Requirement
Look through the entries below and report every line that has "containing".

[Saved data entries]
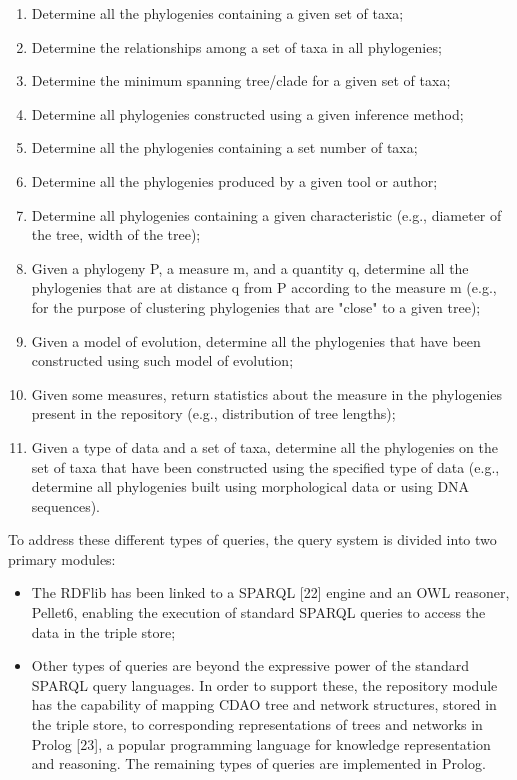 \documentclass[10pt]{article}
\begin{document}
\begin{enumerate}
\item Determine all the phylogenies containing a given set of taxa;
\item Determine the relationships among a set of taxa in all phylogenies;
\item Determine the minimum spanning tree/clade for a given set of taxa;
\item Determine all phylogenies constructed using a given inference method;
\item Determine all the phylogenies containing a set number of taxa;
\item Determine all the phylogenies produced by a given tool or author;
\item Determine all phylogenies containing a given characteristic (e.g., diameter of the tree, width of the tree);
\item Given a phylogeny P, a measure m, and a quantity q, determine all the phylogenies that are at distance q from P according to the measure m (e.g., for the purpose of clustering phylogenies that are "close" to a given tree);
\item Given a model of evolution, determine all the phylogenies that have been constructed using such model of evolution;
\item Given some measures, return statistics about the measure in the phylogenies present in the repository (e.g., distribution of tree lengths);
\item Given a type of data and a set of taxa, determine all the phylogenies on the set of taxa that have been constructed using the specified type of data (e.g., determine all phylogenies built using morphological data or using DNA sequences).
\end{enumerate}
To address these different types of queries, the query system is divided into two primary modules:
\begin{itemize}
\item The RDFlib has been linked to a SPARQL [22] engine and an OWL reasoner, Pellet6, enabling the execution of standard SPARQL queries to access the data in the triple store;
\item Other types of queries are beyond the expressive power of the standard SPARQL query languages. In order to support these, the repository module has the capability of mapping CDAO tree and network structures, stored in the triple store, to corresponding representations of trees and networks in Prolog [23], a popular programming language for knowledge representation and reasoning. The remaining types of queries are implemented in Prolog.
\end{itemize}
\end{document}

Answer section
\item Determine all the phylogenies containing a given set of taxa;
\item Determine all the phylogenies containing a set number of taxa;
\item Determine all phylogenies containing a given characteristic (e.g., diameter of the tree, width of the tree);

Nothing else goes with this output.